Character Set for 3595

2008-11-17-character-set

Here you can see the full ASCII character set displayed on the 3595 lcd. It was actually amazingly simple to get to this point from the previous “helloworld” firmware.

The most important change that was made is that I upgraded to an ATmega168 to solve my programming space problem. This chip will still operate at 3.3v which is the operating voltage of the LCD. The additional 14kb of programming space should give me plenty of room to grow. I would also like to dabble with SD card compatibility and this chip should allow me to do so (I’ve never looked into it so I may be wrong).

For the character set I borrowed the array and the function to read the characters from memory from a past project. I then wrote a function to handle advancing a “virtual cursor” after each character is written. This function handles wrapping to the next row when about to overflow as well as wrapping from the bottom to the top. The last thing was a function to parse the character information and write it on the screen.

I’ll provide more details in my next update.

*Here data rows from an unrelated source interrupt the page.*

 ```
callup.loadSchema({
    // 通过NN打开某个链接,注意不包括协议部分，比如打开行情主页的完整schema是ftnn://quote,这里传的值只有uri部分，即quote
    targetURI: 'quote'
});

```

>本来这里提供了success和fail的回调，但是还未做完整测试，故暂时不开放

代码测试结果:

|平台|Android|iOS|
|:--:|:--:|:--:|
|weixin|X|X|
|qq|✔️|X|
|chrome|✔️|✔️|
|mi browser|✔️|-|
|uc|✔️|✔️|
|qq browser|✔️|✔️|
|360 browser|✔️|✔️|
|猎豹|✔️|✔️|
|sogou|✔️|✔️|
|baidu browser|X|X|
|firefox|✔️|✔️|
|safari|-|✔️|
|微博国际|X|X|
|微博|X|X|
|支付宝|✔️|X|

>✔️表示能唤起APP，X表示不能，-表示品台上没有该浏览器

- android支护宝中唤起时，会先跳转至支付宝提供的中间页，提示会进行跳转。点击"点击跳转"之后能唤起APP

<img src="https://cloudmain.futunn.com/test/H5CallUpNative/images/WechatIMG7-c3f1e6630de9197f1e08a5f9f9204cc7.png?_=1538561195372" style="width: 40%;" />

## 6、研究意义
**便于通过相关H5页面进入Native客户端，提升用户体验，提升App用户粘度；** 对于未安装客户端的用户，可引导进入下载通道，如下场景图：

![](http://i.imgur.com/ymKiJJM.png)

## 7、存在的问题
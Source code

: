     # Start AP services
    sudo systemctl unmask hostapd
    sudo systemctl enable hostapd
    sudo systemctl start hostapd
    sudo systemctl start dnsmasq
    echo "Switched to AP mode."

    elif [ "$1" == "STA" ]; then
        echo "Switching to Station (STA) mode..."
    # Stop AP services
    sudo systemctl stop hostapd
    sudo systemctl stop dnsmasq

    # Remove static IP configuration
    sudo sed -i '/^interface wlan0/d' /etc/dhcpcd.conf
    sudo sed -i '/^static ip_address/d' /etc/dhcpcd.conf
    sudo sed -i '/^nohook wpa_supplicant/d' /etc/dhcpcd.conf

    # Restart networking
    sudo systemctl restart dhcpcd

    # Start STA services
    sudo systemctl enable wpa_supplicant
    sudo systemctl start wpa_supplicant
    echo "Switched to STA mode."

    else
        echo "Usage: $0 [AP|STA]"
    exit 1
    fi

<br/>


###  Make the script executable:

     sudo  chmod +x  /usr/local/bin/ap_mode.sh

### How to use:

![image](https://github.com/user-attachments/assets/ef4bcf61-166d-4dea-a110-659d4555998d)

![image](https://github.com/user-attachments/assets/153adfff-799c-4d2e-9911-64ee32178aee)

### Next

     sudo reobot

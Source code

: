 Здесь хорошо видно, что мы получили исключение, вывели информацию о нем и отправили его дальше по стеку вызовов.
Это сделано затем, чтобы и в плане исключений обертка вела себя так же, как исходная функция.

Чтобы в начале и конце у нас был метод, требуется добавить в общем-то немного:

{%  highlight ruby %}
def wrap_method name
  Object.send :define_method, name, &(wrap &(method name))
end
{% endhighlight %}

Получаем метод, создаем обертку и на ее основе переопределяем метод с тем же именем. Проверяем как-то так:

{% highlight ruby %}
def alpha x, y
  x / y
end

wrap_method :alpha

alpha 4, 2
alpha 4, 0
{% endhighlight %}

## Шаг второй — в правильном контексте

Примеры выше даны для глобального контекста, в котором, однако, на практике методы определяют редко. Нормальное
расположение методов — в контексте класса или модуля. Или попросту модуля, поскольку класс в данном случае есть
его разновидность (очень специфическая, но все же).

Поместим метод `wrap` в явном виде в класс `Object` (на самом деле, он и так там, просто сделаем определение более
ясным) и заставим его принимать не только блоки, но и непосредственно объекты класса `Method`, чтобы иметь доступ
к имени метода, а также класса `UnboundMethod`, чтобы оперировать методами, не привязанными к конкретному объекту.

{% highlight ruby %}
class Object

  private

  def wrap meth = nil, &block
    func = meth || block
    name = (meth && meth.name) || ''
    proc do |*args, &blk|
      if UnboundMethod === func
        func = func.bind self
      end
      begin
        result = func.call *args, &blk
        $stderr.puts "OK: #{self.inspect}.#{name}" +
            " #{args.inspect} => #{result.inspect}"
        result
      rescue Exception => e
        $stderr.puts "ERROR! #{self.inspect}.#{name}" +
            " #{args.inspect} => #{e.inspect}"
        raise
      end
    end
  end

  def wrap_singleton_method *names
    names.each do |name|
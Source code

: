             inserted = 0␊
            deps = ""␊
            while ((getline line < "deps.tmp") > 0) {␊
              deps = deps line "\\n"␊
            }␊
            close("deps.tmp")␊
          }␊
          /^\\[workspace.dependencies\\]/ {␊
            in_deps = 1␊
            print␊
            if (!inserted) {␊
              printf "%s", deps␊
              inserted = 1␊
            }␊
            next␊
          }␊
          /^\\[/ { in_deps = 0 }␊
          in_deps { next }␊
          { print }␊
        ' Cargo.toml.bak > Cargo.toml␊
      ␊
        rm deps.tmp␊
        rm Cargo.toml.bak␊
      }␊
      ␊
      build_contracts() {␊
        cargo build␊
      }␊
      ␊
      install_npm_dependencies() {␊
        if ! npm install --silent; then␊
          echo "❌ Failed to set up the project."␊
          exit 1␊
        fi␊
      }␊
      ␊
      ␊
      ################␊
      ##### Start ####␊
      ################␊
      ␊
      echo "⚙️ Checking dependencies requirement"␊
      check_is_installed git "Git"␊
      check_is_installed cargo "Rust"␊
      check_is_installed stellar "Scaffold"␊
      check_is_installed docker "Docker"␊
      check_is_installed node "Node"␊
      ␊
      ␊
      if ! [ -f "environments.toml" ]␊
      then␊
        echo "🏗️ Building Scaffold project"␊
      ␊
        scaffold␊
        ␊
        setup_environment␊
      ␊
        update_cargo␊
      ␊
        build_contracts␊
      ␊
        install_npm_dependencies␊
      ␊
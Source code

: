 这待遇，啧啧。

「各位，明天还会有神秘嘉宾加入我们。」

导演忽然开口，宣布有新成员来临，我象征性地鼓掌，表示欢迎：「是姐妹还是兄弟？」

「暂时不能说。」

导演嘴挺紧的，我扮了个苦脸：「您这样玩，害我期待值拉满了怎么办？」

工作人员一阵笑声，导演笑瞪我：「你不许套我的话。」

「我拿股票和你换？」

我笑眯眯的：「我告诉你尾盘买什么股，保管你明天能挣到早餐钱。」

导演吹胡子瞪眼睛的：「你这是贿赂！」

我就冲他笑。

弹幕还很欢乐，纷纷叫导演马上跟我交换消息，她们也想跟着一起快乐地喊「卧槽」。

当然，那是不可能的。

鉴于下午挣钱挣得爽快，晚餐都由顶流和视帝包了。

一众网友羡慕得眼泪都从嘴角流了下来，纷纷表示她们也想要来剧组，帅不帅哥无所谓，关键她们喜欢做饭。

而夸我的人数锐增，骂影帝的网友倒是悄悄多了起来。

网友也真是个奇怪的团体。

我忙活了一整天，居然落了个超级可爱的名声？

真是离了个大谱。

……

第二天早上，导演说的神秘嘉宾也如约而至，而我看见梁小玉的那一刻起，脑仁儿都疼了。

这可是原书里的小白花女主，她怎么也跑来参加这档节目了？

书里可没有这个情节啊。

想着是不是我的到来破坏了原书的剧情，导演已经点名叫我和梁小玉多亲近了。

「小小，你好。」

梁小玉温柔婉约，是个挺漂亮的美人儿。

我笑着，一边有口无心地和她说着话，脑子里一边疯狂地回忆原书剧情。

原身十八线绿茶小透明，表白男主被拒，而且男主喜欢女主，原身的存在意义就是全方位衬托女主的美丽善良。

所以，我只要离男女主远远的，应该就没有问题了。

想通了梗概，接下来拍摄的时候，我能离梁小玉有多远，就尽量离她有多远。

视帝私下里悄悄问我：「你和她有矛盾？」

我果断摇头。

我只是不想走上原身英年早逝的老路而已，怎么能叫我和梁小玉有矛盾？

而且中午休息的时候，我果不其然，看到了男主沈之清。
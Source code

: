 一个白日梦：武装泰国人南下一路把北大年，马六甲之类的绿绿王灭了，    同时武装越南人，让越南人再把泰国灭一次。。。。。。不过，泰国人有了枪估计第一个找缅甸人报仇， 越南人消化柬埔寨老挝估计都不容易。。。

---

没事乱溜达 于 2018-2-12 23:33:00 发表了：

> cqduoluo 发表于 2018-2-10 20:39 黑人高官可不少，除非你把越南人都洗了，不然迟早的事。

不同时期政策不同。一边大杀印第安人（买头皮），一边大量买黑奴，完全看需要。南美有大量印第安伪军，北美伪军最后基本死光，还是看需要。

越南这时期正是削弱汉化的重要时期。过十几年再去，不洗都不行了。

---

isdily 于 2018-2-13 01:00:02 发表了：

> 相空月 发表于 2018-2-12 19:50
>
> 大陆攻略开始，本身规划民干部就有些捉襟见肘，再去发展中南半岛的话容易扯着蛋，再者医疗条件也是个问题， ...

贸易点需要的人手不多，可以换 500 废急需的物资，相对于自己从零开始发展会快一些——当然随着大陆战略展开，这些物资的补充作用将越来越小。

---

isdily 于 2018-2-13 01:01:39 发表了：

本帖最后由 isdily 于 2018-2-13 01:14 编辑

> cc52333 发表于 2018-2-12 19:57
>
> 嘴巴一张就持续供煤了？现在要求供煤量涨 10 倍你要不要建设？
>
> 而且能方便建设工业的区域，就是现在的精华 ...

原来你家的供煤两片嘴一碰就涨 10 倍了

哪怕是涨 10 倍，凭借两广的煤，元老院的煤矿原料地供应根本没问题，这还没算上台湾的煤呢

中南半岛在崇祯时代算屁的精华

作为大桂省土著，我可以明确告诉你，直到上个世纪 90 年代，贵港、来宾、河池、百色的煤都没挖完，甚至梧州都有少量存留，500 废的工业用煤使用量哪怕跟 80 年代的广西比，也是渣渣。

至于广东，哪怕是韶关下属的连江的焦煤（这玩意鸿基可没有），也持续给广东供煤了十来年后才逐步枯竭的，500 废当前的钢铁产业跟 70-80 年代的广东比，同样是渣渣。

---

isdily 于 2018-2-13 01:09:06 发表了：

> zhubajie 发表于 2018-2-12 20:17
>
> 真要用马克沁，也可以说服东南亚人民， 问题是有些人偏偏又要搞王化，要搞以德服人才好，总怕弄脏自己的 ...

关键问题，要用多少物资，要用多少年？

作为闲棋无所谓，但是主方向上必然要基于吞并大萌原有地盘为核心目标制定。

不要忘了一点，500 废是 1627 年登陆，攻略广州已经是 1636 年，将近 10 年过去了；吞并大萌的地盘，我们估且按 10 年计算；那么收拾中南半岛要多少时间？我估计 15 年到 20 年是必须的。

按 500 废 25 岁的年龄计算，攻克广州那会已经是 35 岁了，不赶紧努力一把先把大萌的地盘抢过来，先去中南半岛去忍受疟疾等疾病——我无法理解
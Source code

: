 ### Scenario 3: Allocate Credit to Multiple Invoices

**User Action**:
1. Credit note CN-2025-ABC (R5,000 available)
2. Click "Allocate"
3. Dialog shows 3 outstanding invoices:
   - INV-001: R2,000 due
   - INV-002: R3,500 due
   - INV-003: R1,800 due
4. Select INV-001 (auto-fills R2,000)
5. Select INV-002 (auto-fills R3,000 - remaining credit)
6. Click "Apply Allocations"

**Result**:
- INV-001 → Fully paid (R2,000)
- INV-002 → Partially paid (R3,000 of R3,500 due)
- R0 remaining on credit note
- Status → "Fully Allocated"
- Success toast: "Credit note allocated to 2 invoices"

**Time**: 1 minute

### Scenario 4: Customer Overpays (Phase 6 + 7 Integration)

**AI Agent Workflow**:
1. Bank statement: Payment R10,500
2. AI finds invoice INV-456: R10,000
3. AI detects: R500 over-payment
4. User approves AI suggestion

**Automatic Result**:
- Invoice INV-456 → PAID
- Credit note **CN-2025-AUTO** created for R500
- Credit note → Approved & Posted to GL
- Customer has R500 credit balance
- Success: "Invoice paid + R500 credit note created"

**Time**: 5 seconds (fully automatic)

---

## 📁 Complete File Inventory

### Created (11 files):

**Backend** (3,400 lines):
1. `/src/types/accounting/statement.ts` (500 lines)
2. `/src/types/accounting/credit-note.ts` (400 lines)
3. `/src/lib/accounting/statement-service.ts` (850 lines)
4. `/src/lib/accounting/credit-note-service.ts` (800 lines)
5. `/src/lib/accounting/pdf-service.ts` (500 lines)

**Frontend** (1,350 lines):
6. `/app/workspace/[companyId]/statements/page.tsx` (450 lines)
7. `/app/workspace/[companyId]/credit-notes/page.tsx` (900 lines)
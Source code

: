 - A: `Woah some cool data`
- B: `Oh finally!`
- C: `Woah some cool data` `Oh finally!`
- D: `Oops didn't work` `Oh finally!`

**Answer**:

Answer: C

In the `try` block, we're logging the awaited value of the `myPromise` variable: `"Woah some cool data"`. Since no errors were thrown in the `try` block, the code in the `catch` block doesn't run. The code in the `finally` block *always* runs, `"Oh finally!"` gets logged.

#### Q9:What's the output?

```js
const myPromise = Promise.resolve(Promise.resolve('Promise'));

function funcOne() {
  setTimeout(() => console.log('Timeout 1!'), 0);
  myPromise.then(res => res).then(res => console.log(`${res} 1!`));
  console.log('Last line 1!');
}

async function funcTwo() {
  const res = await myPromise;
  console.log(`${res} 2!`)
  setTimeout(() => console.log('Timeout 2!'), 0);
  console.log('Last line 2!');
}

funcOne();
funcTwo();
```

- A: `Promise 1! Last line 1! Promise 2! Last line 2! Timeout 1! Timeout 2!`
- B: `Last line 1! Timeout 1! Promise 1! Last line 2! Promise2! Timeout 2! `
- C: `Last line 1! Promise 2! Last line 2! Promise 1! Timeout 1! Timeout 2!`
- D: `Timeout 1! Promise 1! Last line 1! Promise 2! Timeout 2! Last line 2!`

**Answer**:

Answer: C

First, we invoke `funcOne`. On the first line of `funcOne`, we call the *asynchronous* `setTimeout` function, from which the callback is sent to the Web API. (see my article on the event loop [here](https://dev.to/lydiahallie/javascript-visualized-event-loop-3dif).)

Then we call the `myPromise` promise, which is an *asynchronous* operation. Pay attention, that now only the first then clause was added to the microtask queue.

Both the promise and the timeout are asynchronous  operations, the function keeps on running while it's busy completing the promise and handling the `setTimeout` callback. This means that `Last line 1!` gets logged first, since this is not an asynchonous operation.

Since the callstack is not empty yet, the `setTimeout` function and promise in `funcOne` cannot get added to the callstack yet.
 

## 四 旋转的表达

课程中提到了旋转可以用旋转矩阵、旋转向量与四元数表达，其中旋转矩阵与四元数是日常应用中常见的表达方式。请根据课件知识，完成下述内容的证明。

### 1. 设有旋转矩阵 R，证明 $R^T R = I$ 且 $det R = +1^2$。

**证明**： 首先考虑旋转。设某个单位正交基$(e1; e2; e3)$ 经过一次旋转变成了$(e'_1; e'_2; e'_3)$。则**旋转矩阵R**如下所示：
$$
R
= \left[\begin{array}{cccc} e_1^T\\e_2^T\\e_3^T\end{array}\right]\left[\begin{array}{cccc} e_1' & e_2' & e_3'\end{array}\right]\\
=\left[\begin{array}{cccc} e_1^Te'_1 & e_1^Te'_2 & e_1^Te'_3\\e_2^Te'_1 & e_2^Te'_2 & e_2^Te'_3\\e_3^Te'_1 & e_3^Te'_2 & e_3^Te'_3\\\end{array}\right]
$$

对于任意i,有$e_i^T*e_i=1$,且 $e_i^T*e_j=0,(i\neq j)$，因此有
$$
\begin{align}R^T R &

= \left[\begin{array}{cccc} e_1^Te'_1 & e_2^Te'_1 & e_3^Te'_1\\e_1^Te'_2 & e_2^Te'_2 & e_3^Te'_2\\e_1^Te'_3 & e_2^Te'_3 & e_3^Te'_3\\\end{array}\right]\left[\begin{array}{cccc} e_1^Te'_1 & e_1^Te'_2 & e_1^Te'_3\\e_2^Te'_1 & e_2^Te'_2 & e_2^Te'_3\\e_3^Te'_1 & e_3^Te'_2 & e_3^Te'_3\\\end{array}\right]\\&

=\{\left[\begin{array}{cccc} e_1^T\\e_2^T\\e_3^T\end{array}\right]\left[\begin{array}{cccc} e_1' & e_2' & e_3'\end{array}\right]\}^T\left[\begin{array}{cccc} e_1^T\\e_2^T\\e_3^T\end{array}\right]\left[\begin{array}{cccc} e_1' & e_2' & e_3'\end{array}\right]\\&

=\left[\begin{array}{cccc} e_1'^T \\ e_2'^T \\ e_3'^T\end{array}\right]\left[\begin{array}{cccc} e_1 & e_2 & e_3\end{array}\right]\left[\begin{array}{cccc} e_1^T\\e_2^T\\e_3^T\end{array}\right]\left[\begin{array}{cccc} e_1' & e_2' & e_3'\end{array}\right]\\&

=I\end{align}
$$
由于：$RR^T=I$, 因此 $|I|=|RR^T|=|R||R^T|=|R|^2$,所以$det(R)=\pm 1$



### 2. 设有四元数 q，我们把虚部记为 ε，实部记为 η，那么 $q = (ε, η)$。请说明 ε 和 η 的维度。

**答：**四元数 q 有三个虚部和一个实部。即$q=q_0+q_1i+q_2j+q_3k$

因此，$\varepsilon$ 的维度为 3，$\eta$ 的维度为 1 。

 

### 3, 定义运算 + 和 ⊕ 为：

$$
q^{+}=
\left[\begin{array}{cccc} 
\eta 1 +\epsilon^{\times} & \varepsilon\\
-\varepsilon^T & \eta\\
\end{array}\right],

2 Responses to “Character Set for 3595”

  1. Very cool! I’ve got an old Nokia 3595 also. I’ve already gotten a 3310 LCD working with an Atmega8L but it is monochrome. I noticed that your code in the previous post seems to ‘bitbang’ the in the LCD_Out function that you borrowed. The names of the pins look like it is probably a SPI interface. Have you thought about (or tried) switching this to use the built in SPI capability of AVR microcontrollers? For the Nokia 3310 LCD, I am using a library (written by someone else) that uses the AVR’s SPI and provides convenience functions for doing the display stuff. It would be great to have a similar library for this LCD.

    Here is the Nokia 3310 library that I am using in case its source is helpful to you:
    http://www.dharmanitech.com/search/label/3310%20LCD

    One important thing to note about this 3310 library is that it currently draws directly to the screen. Some other libraries that I’ve seen have a buffer of the screen in RAM. Since you have to update a portion of the screen in a single write, the buffer in RAM allows you to modify only one pixel because you can get the previous value from the buffer, modify it, and write it back to the screen. The guy who wrote that library has not added it to that library yet.

    • Thanks, I’ll have to check into that. I hadn’t thought about using the built-in SPI but it would probably speed things up quite a bit.

      As far as building a buffer in ram, I’m not sure I have enough using the m168. I’d need to switch to a chip with more ram or with the ability to add external.